STEP Back is to be aimed at the Randox Health Grand National next year after landing the bet365 Gold Cup at Sandown on Saturday for Mark Bradstock’s Letcombe Bassett stables, near Wantage.

The eight-year-old gelding was having only his sixth start under rules as he made virtually all the running under Jamie Moore to claim the last big race of the jumps season, which carried a first prize of £84,405, by 13 lengths from Rock The Kasbah.

It was just Bradstock’s fifth winner of the campaign, but he was adding to his collection of high-profile successes following Carruthers’s victory in the 2011 Hennessy Gold Cup at Newbury and Coneygree’s fairytale triumph in the 2015 Cheltenham Gold Cup.

His wife and assistant, Sara, said of the 7-1 shot: “We knew he was in really good nick, but he has terrible problems with his muscle enzymes. The summer helps him, as he can be turned out all the time.

“He is the most lovely horse and he just jumps and gallops forever. His owner (Jamie McCloud) wants to be at the big meetings and he is another horse we have purchased reasonably that has done that job.

“We can prove again and again that we can do it if we are given the horses, but we’ve got 20 horses and five or six of them are young, so we have very little to run.

“This horse will be aimed at the National next year. I’m afraid the handicapper might murder us for that.

“He was off 10st, which was very nice for him. We have to hope the handicapper is not too mean.”

It was 60 years ago that her father, the late Lord Oaksey, riding as the amateur John Lawrence, won the race on Taxidermist when it was known as the Whitbread Gold Cup.

His achievements are also commemorated by Sandown with the running of the Oaksey Chase at the meeting.

Sara added: “It is lovely as Sandown have put a race on in dad’s memory, which I’m very grateful for. Dad loved this race.

“He wouldn’t have liked the way he did it, as he liked them flying from the back, but we won’t tell him that.”
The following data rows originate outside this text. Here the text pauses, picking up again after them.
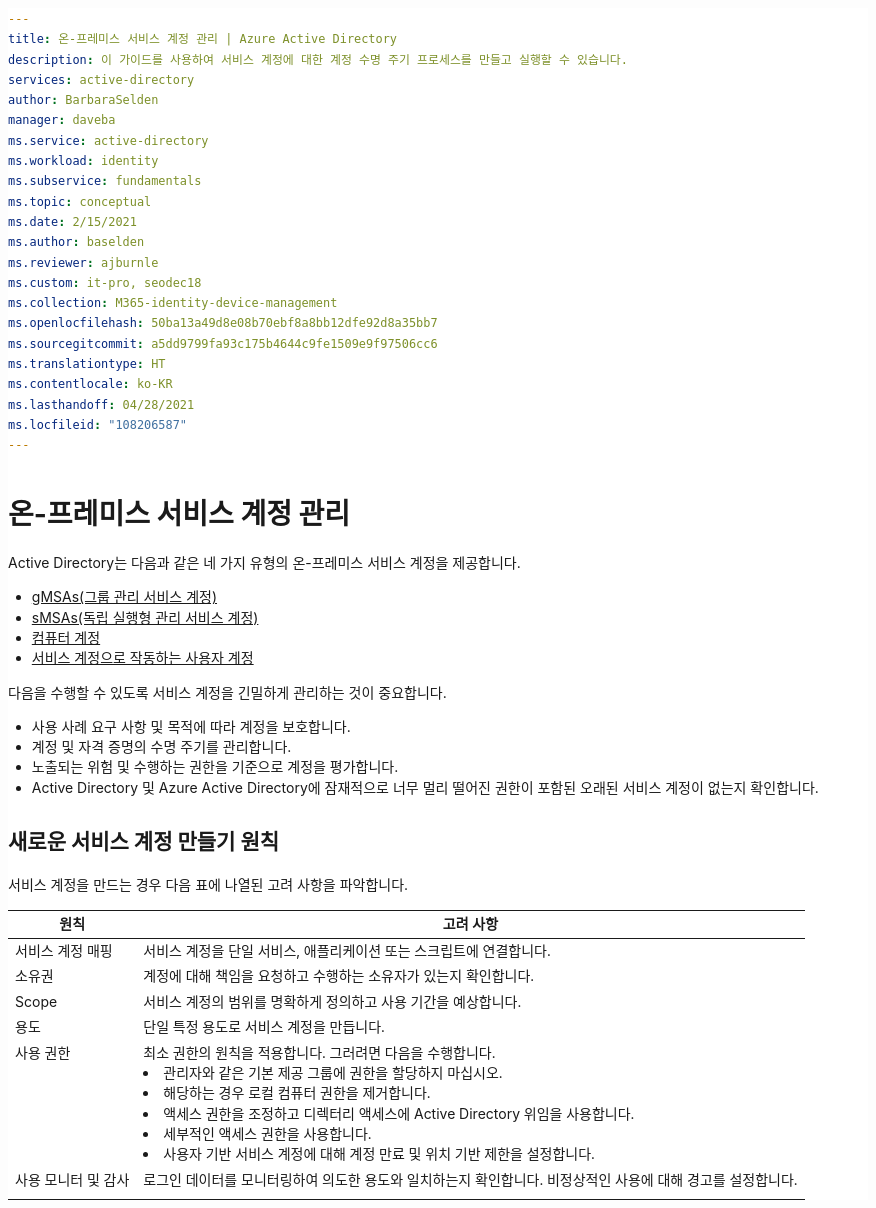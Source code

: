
 ```yaml
---
title: 온-프레미스 서비스 계정 관리 | Azure Active Directory
description: 이 가이드를 사용하여 서비스 계정에 대한 계정 수명 주기 프로세스를 만들고 실행할 수 있습니다.
services: active-directory
author: BarbaraSelden
manager: daveba
ms.service: active-directory
ms.workload: identity
ms.subservice: fundamentals
ms.topic: conceptual
ms.date: 2/15/2021
ms.author: baselden
ms.reviewer: ajburnle
ms.custom: it-pro, seodec18
ms.collection: M365-identity-device-management
ms.openlocfilehash: 50ba13a49d8e08b70ebf8a8bb12dfe92d8a35bb7
ms.sourcegitcommit: a5dd9799fa93c175b4644c9fe1509e9f97506cc6
ms.translationtype: HT
ms.contentlocale: ko-KR
ms.lasthandoff: 04/28/2021
ms.locfileid: "108206587"
---
```

# <a name="govern-on-premises-service-accounts"></a>온-프레미스 서비스 계정 관리

Active Directory는 다음과 같은 네 가지 유형의 온-프레미스 서비스 계정을 제공합니다.

* [gMSAs(그룹 관리 서비스 계정)](service-accounts-group-managed.md)  
* [sMSAs(독립 실행형 관리 서비스 계정)](service-accounts-standalone-managed.md)  
* [컴퓨터 계정](service-accounts-computer.md)  
* [서비스 계정으로 작동하는 사용자 계정](service-accounts-user-on-premises.md)


다음을 수행할 수 있도록 서비스 계정을 긴밀하게 관리하는 것이 중요합니다. 

* 사용 사례 요구 사항 및 목적에 따라 계정을 보호합니다.  
* 계정 및 자격 증명의 수명 주기를 관리합니다.  
* 노출되는 위험 및 수행하는 권한을 기준으로 계정을 평가합니다.  
* Active Directory 및 Azure Active Directory에 잠재적으로 너무 멀리 떨어진 권한이 포함된 오래된 서비스 계정이 없는지 확인합니다.

## <a name="principles-for-creating-a-new-service-account"></a>새로운 서비스 계정 만들기 원칙

서비스 계정을 만드는 경우 다음 표에 나열된 고려 사항을 파악합니다.

| 원칙| 고려 사항 | 
| - |- | 
| 서비스 계정 매핑| 서비스 계정을 단일 서비스, 애플리케이션 또는 스크립트에 연결합니다. |
| 소유권| 계정에 대해 책임을 요청하고 수행하는 소유자가 있는지 확인합니다. |
| Scope| 서비스 계정의 범위를 명확하게 정의하고 사용 기간을 예상합니다. |
| 용도| 단일 특정 용도로 서비스 계정을 만듭니다. |
| 사용 권한 | 최소 권한의 원칙을 적용합니다. 그러려면 다음을 수행합니다.<li>관리자와 같은 기본 제공 그룹에 권한을 할당하지 마십시오.<li>해당하는 경우 로컬 컴퓨터 권한을 제거합니다.<li>액세스 권한을 조정하고 디렉터리 액세스에 Active Directory 위임을 사용합니다.<li>세부적인 액세스 권한을 사용합니다.<li>사용자 기반 서비스 계정에 대해 계정 만료 및 위치 기반 제한을 설정합니다. |
| 사용 모니터 및 감사| 로그인 데이터를 모니터링하여 의도한 용도와 일치하는지 확인합니다. 비정상적인 사용에 대해 경고를 설정합니다. |
| | |
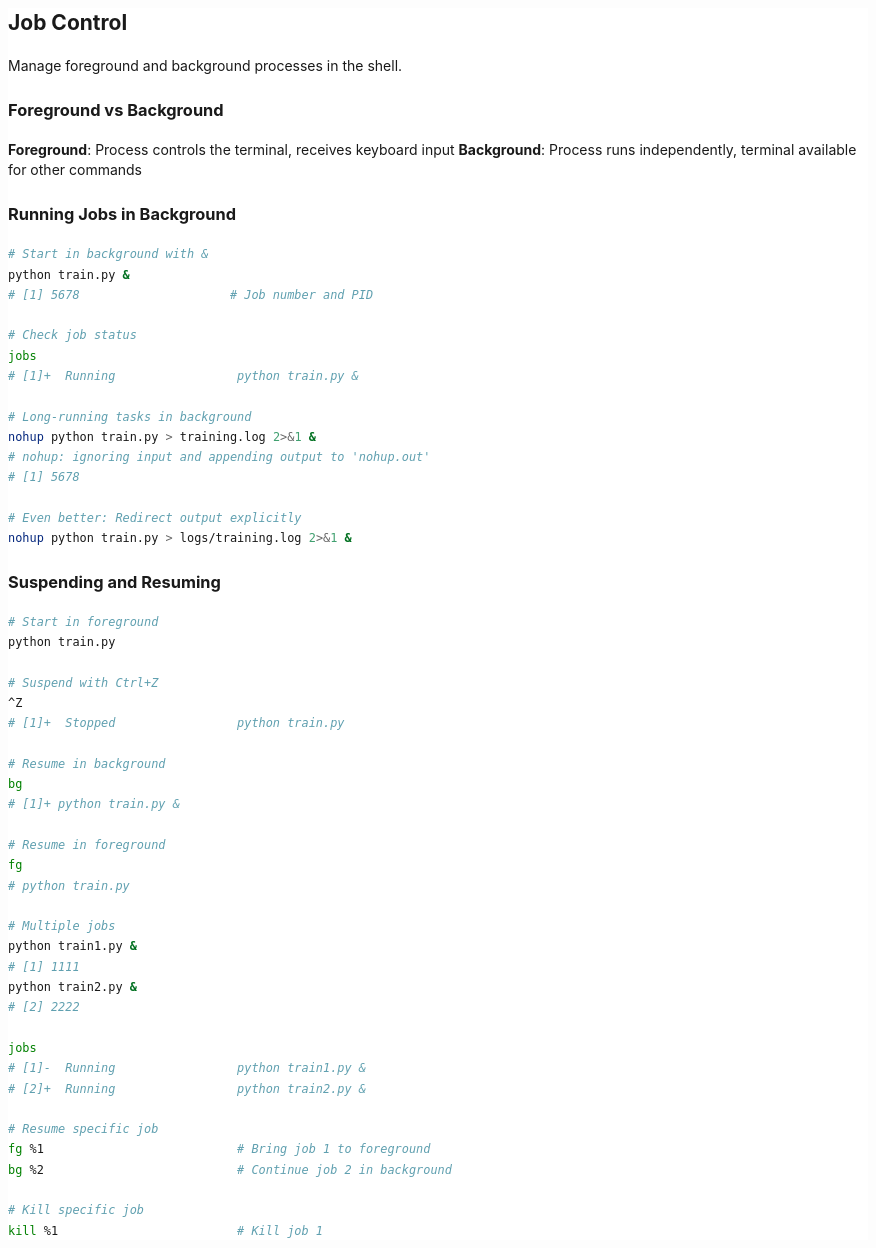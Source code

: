 ## Job Control

Manage foreground and background processes in the shell.

### Foreground vs Background

**Foreground**: Process controls the terminal, receives keyboard input
**Background**: Process runs independently, terminal available for other commands

### Running Jobs in Background

```bash
# Start in background with &
python train.py &
# [1] 5678                     # Job number and PID

# Check job status
jobs
# [1]+  Running                 python train.py &

# Long-running tasks in background
nohup python train.py > training.log 2>&1 &
# nohup: ignoring input and appending output to 'nohup.out'
# [1] 5678

# Even better: Redirect output explicitly
nohup python train.py > logs/training.log 2>&1 &
```

### Suspending and Resuming

```bash
# Start in foreground
python train.py

# Suspend with Ctrl+Z
^Z
# [1]+  Stopped                 python train.py

# Resume in background
bg
# [1]+ python train.py &

# Resume in foreground
fg
# python train.py

# Multiple jobs
python train1.py &
# [1] 1111
python train2.py &
# [2] 2222

jobs
# [1]-  Running                 python train1.py &
# [2]+  Running                 python train2.py &

# Resume specific job
fg %1                           # Bring job 1 to foreground
bg %2                           # Continue job 2 in background

# Kill specific job
kill %1                         # Kill job 1
```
The Bradstocks now plan to give Step Back practice over the National fences by running him in the Becher Chase at Aintree in December.

The victory was tinged with sadness for Moore following the earlier death of Ar Mad, trained by his father, Gary, after a fall in the bet365 Celebration Chase, in which his brother, Josh, was injured.

He said: “It was brilliant to win, but I was pretty down in the dumps because of what happened to Ar Mad, and Josh busted his shoulder again.”

West Ilsley trainer Mick Channon continued his successful start to the Flat season with a 76-1 treble at Salisbury courtesy of Cotubanama (5-1), Westbrook Bertie (7-2) and Billy Ray (15-8 fav).